1. Lorsqu'une personne a été reconnue comme prioritaire et devant être logée ou relogée d'urgence par une décision d'une commission de médiation en application des dispositions de l'article L. 441-2-3 du code de la construction et de l'habitation, la carence fautive de l'État à exécuter cette décision dans le délai imparti engage sa responsabilité à l'égard du seul demandeur, au titre des troubles dans les conditions d'existence résultant du maintien de la situation qui a motivé la décision de la commission, que l'intéressé ait ou non fait usage du recours en injonction contre l'État prévu par l'article L. 441-2-3-1 du code de la construction et de l'habitation. Ces troubles doivent être appréciés en fonction des conditions de logement qui ont perduré du fait de la carence de l'État, de la durée de cette carence et du nombre de personnes composant le foyer du demandeur pendant la période de responsabilité de l'État, qui court à compter de l'expiration du délai de six mois à compter de la décision de la commission de médiation que les dispositions de l'article R. 441-16-1 du code de la construction et de l'habitation impartissent au préfet pour provoquer une offre de logement.

2. M. A, qui a présenté une demande de logement social sur le fondement de l'article L. 441-2-3 du code de la construction et de l'habitation, a été reconnu prioritaire et devant être relogé en urgence par une décision du 6 août 2020 de la commission de médiation du département de Paris au motif qu'il justifiait d'un hébergement continue dans une structure sociale depuis plus de six mois. Cette décision vaut pour une personne. Or, Le préfet de la région d'Ile-de-France, préfet de Paris n'a pas proposé à M. A un relogement dans le délai de six mois imparti par le code de la construction et de l'habitation à compter de l'édiction de la décision de la commission de médiation. Cette carence est constitutive d'une faute de nature à engager la responsabilité de l'État à compter du 6 février 2021 à l'égard de M. A.

Sur le préjudice :

3. Il résulte de l'instruction que la situation qui a motivé la décision de la commission de médiation persiste. M. A fait valoir, sans être contesté, qu'il est hébergé en résidence sociale. Compte tenu de ces conditions de logement, qui perdurent du fait de la carence de l'État, de la durée de cette carence, il sera fait une juste appréciation des troubles de toute nature subis par M. A dans ses conditions d'existence, y compris de son préjudice moral, en lui allouant une somme de 2 000 euros tous intérêts compris à la date de lecture du présent jugement.

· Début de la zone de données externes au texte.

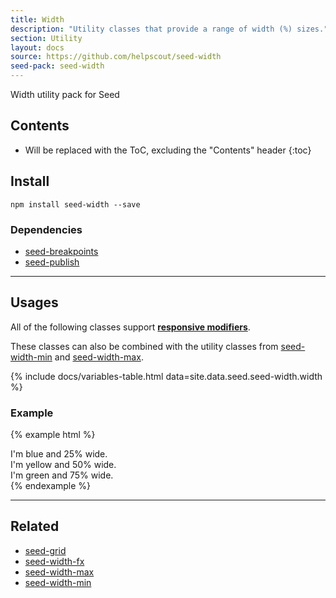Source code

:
 ```yaml
---
title: Width
description: "Utility classes that provide a range of width (%) sizes."
section: Utility
layout: docs
source: https://github.com/helpscout/seed-width
seed-pack: seed-width
---
```


Width utility pack for Seed

## Contents

* Will be replaced with the ToC, excluding the "Contents" header
{:toc}

## Install

```
npm install seed-width --save
```


### Dependencies

* [seed-breakpoints](/seed/packs/seed-breakpoints)
* [seed-publish](/seed/packs/seed-publish)



---


## Usages

All of the following classes support **[responsive modifiers](/seed/packs/seed-breakpoints/#responsive-modifiers)**.

These classes can also be combined with the utility classes from [seed-width-min](/seed/packs/seed-width-min) and [seed-width-max](/seed/packs/seed-width-max).


{% include docs/variables-table.html data=site.data.seed.seed-width.width %}


### Example

{% example html %}
<div class="u-width-3 t-bg-blue-200">
  I'm blue and 25% wide.
</div>
<div class="u-width-6 t-bg-yellow-200">
  I'm yellow and 50% wide.
</div>
<div class="u-width-9 t-bg-green-200">
  I'm green and 75% wide.
</div>
{% endexample %}



---


## Related

* [seed-grid](/seed/packs/seed-grid)
* [seed-width-fx](/seed/packs/seed-width-fx)
* [seed-width-max](/seed/packs/seed-width-max)
* [seed-width-min](/seed/packs/seed-width-min)
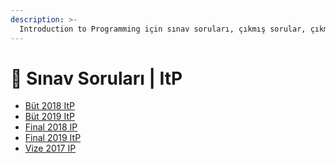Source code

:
 ```yaml
---
description: >-
  Introduction to Programming için sınav soruları, çıkmış sorular, çıkmışlar veya önceki senelerde çıkan sorular
---
```


# 📃 Sınav Soruları \| ItP

<!--YPackage.YGitbookIntegration-tarafından-otomatik-oluşturulmuştur-->

- [Büt 2018 ItP](B%C3%BCt%202018%20ItP.pdf)
- [Büt 2019 ItP](B%C3%BCt%202019%20ItP.pdf)
- [Final 2018 IP](Final%202018%20IP.pdf)
- [Final 2019 ItP](Final%202019%20ItP.pdf)
- [Vize 2017 IP](Vize%202017%20IP.pdf)

<!--YPackage.YGitbookIntegration-tarafından-otomatik-oluşturulmuştur-->
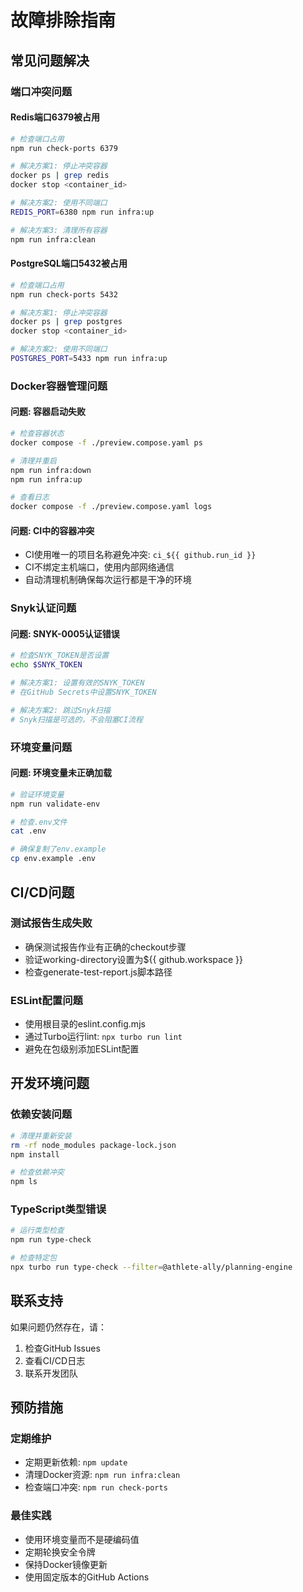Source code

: # 故障排除指南

## 常见问题解决

### 端口冲突问题

#### Redis端口6379被占用
```bash
# 检查端口占用
npm run check-ports 6379

# 解决方案1: 停止冲突容器
docker ps | grep redis
docker stop <container_id>

# 解决方案2: 使用不同端口
REDIS_PORT=6380 npm run infra:up

# 解决方案3: 清理所有容器
npm run infra:clean
```

#### PostgreSQL端口5432被占用
```bash
# 检查端口占用
npm run check-ports 5432

# 解决方案1: 停止冲突容器
docker ps | grep postgres
docker stop <container_id>

# 解决方案2: 使用不同端口
POSTGRES_PORT=5433 npm run infra:up
```

### Docker容器管理问题

#### 问题: 容器启动失败
```bash
# 检查容器状态
docker compose -f ./preview.compose.yaml ps

# 清理并重启
npm run infra:down
npm run infra:up

# 查看日志
docker compose -f ./preview.compose.yaml logs
```

#### 问题: CI中的容器冲突
- CI使用唯一的项目名称避免冲突: `ci_${{ github.run_id }}`
- CI不绑定主机端口，使用内部网络通信
- 自动清理机制确保每次运行都是干净的环境

### Snyk认证问题

#### 问题: SNYK-0005认证错误
```bash
# 检查SNYK_TOKEN是否设置
echo $SNYK_TOKEN

# 解决方案1: 设置有效的SNYK_TOKEN
# 在GitHub Secrets中设置SNYK_TOKEN

# 解决方案2: 跳过Snyk扫描
# Snyk扫描是可选的，不会阻塞CI流程
```

### 环境变量问题

#### 问题: 环境变量未正确加载
```bash
# 验证环境变量
npm run validate-env

# 检查.env文件
cat .env

# 确保复制了env.example
cp env.example .env
```

## CI/CD问题

### 测试报告生成失败
- 确保测试报告作业有正确的checkout步骤
- 验证working-directory设置为${{ github.workspace }}
- 检查generate-test-report.js脚本路径

### ESLint配置问题
- 使用根目录的eslint.config.mjs
- 通过Turbo运行lint: `npx turbo run lint`
- 避免在包级别添加ESLint配置

## 开发环境问题

### 依赖安装问题
```bash
# 清理并重新安装
rm -rf node_modules package-lock.json
npm install

# 检查依赖冲突
npm ls
```

### TypeScript类型错误
```bash
# 运行类型检查
npm run type-check

# 检查特定包
npx turbo run type-check --filter=@athlete-ally/planning-engine
```

## 联系支持

如果问题仍然存在，请：
1. 检查GitHub Issues
2. 查看CI/CD日志
3. 联系开发团队

## 预防措施

### 定期维护
- 定期更新依赖: `npm update`
- 清理Docker资源: `npm run infra:clean`
- 检查端口冲突: `npm run check-ports`

### 最佳实践
- 使用环境变量而不是硬编码值
- 定期轮换安全令牌
- 保持Docker镜像更新
- 使用固定版本的GitHub Actions
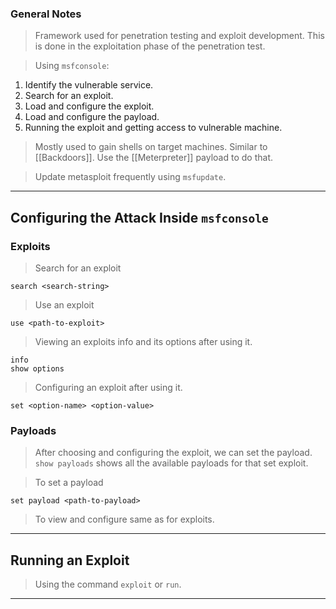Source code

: 
### General Notes

> Framework used for penetration testing and exploit development.
> This is done in the exploitation phase of the penetration test.

> Using `msfconsole`:
1. Identify the vulnerable service.
2. Search for an exploit.
3. Load and configure the exploit.
4. Load and configure the payload.
5. Running the exploit and getting access to vulnerable machine.

> Mostly used to gain shells on target machines. Similar to [[Backdoors]].
> Use the [[Meterpreter]] payload to do that.

>Update metasploit frequently using `msfupdate`.

---

## Configuring the Attack Inside `msfconsole`

### Exploits

> Search for an exploit
```
search <search-string>
```

> Use an exploit
```
use <path-to-exploit>
```

> Viewing an exploits info and its options after using it.
```
info
show options
```

>Configuring an exploit after using it.
```
set <option-name> <option-value>
```


### Payloads

> After choosing and configuring the exploit, we can set the payload.
> `show payloads` shows all the available payloads for that set exploit.

>To set a payload
```
set payload <path-to-payload>
```

> To view and configure same as for exploits.

---

## Running an Exploit

> Using the command `exploit` or `run`.

---
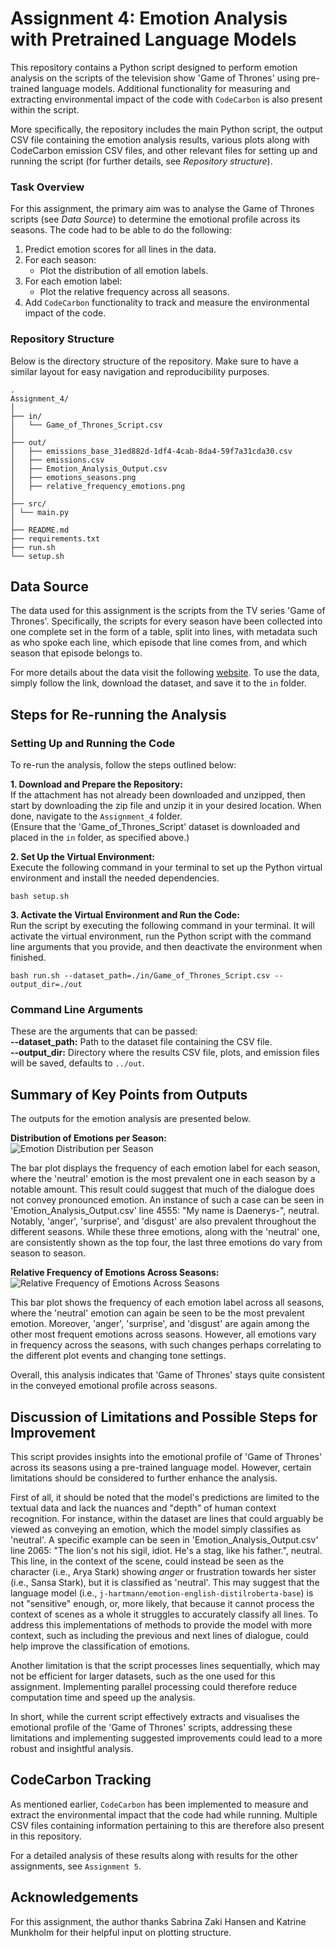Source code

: # Assignment 4: Emotion Analysis with Pretrained Language Models
This repository contains a Python script designed to perform emotion analysis on the scripts of the television show 'Game of Thrones' using pre-trained language models. Additional functionality for measuring and extracting environmental impact of the code with `CodeCarbon` is also present within the script.

More specifically, the repository includes the main Python script, the output CSV file containing the emotion analysis results, various plots along with CodeCarbon emission CSV files, and other relevant files for setting up and running the script (for further details, see *Repository structure*).

### Task Overview
For this assignment, the primary aim was to analyse the Game of Thrones scripts (see *Data Source*) to determine the emotional profile across its seasons. The code had to be able to do the following:  
1. Predict emotion scores for all lines in the data.
2. For each season:
    - Plot the distribution of all emotion labels.
3. For each emotion label:
    - Plot the relative frequency across all seasons.
4. Add `CodeCarbon` functionality to track and measure the environmental impact of the code. 

### Repository Structure
Below is the directory structure of the repository. Make sure to have a similar layout for easy navigation and reproducibility purposes.  
```
.
Assignment_4/
│
├── in/
│   └── Game_of_Thrones_Script.csv
│
├── out/
│   ├── emissions_base_31ed882d-1df4-4cab-8da4-59f7a31cda30.csv
│   ├── emissions.csv
│   ├── Emotion_Analysis_Output.csv
│   ├── emotions_seasons.png
│   ├── relative_frequency_emotions.png
│
├── src/
│ └── main.py
│
├── README.md
├── requirements.txt
├── run.sh
└── setup.sh

```

## Data Source
The data used for this assignment is the scripts from the TV series 'Game of Thrones'. Specifically, the scripts for every season have been collected into one complete set in the form of a table, split into lines, with metadata such as who spoke each line, which episode that line comes from, and which season that episode belongs to.

For more details about the data visit the following [website](https://www.kaggle.com/datasets/albenft/game-of-thrones-script-all-seasons?select=Game_of_Thrones_Script.csv). To use the data, simply follow the link, download the dataset, and save it to the `in` folder.

## Steps for Re-running the Analysis
### Setting Up and Running the Code
To re-run the analysis, follow the steps outlined below:

**1. Download and Prepare the Repository:**  
If the attachment has not already been downloaded and unzipped, then start by downloading the zip file and unzip it in your desired location. When done, navigate to the `Assignment_4` folder.  
(Ensure that the 'Game_of_Thrones_Script' dataset is downloaded and placed in the `in` folder, as specified above.)

**2. Set Up the Virtual Environment:**  
Execute the following command in your terminal to set up the Python virtual environment and install the needed dependencies.
```
bash setup.sh 
```

**3. Activate the Virtual Environment and Run the Code:**  
Run the script by executing the following command in your terminal. It will activate the virtual environment, run the Python script with the command line arguments that you provide, and then deactivate the environment when finished.
```
bash run.sh --dataset_path=./in/Game_of_Thrones_Script.csv --output_dir=./out
```

### Command Line Arguments
These are the arguments that can be passed:  
**--dataset_path:** Path to the dataset file containing the CSV file.  
**--output_dir:** Directory where the results CSV file, plots, and emission files will be saved, defaults to `../out`.   

## Summary of Key Points from Outputs
The outputs for the emotion analysis are presented below.

**Distribution of Emotions per Season:**  
![Emotion Distribution per Season](./out/emotions_seasons.png)  

The bar plot displays the frequency of each emotion label for each season, where the 'neutral' emotion is the most prevalent one in each season by a notable amount. This result could suggest that much of the dialogue does not convey pronounced emotion. An instance of such a case can be seen in 'Emotion_Analysis_Output.csv' line 4555: "My name is Daenerys-", neutral. Notably, 'anger', 'surprise', and 'disgust' are also prevalent throughout the different seasons. While these three emotions, along with the 'neutral' one, are consistently shown as the top four, the last three emotions do vary from season to season.

**Relative Frequency of Emotions Across Seasons:**  
![Relative Frequency of Emotions Across Seasons](./out/relative_frequency_emotions.png)

This bar plot shows the frequency of each emotion label across all seasons, where the 'neutral' emotion can again be seen to be the most prevalent emotion. Moreover, 'anger', 'surprise', and 'disgust' are again among the other most frequent emotions across seasons. However, all emotions vary in frequency across the seasons, with such changes perhaps correlating to the different plot events and changing tone settings.  

Overall, this analysis indicates that 'Game of Thrones' stays quite consistent in the conveyed emotional profile across seasons.

## Discussion of Limitations and Possible Steps for Improvement  
This script provides insights into the emotional profile of 'Game of Thrones' across its seasons using a pre-trained language model. However, certain limitations should be considered to further enhance the analysis.

First of all, it should be noted that the model's predictions are limited to the textual data and lack the nuances and "depth" of human context recognition. For instance, within the dataset are lines that could arguably be viewed as conveying an emotion, which the model simply classifies as 'neutral'. A specific example can be seen in 'Emotion_Analysis_Output.csv' line 2065: "The lion's not his sigil, idiot. He's a stag, like his father.", neutral. This line, in the context of the scene, could instead be seen as the character (i.e., Arya Stark) showing *anger* or frustration towards her sister (i.e., Sansa Stark), but it is classified as 'neutral'. This may suggest that the language model (i.e., `j-hartmann/emotion-english-distilroberta-base`) is not "sensitive" enough, or, more likely, that because it cannot process the context of scenes as a whole it struggles to accurately classify all lines. To address this implementations of methods to provide the model with more context, such as including the previous and next lines of dialogue, could help improve the classification of emotions.

Another limitation is that the script processes lines sequentially, which may not be efficient for larger datasets, such as the one used for this assignment. Implementing parallel processing could therefore reduce computation time and speed up the analysis.

In short, while the current script effectively extracts and visualises the emotional profile of the 'Game of Thrones' scripts, addressing these limitations and implementing suggested improvements could lead to a more robust and insightful analysis.

## CodeCarbon Tracking
As mentioned earlier, `CodeCarbon` has been implemented to measure and extract the environmental impact that the code had while running. Multiple CSV files containing information pertaining to this are therefore also present in this repository.  

For a detailed analysis of these results along with results for the other assignments, see `Assignment 5`.

## Acknowledgements
For this assignment, the author thanks Sabrina Zaki Hansen and Katrine Munkholm for their helpful input on plotting structure.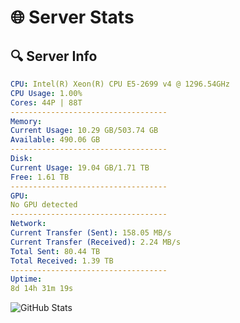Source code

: # 🌐 Server Stats
## 🔍 Server Info
```yaml
CPU: Intel(R) Xeon(R) CPU E5-2699 v4 @ 1296.54GHz
CPU Usage: 1.00%
Cores: 44P | 88T
-----------------------------------
Memory:
Current Usage: 10.29 GB/503.74 GB
Available: 490.06 GB
-----------------------------------
Disk:
Current Usage: 19.04 GB/1.71 TB
Free: 1.61 TB
-----------------------------------
GPU:
No GPU detected
-----------------------------------
Network:
Current Transfer (Sent): 158.05 MB/s
Current Transfer (Received): 2.24 MB/s
Total Sent: 80.44 TB
Total Received: 1.39 TB
-----------------------------------
Uptime:
8d 14h 31m 19s
```
![GitHub Stats](https://img.shields.io/badge/Updated-2025-02-16_13:14:37-blue)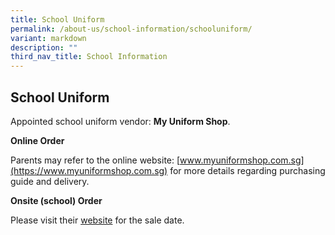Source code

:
 ```yaml
---
title: School Uniform
permalink: /about-us/school-information/schooluniform/
variant: markdown
description: ""
third_nav_title: School Information
---
```

## School Uniform

Appointed school uniform vendor: **My Uniform Shop**.

**Online Order**

Parents may refer to the online website: [www.myuniformshop.com.sg](https://www.myuniformshop.com.sg) for more details regarding purchasing guide and delivery.

**Onsite (school) Order**

Please visit their [website](https://www.myuniformshop.com.sg/ckps-booking) for the sale date.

Sur les frais liés au litige :

4. Dans les circonstances de l'espèce, il y a lieu de mettre à la charge de l'État le versement à M. A d'une somme de 1 000 euros en application de l'article L. 761-1 du code de justice administrative.

D E C I D E :

Article 1er : L'État est condamné à verser à M. A une somme de 2 000 euros, tous intérêts compris à la date de lecture du présent jugement.

Article 2 : L'État versera à M. A une somme de 1 000 euros en application de l'article L. 761-1 du code de justice administrative.

Article 3 : Le présent jugement sera notifié à M. B A, à la ministre, auprès du ministre de l'aménagement du territoire et de la décentralisation, chargée du logement.

Copie en sera adressée au préfet de la région d'Ile-de-France, préfet de Paris.

Rendu public par mise à disposition au greffe le 25 septembre 2025.

La magistrate désignée,

N. Amat

signéLa greffière,

J. Iannizzi

signé

La République mande et ordonne à la ministre, auprès du ministre de l'aménagement du territoire et de la décentralisation, chargée du logement en ce qui la concerne ou à tous commissaires de justice à ce requis en ce qui concerne les voies de droit commun contre les parties privées, de pourvoir à l'exécution de la présente décision.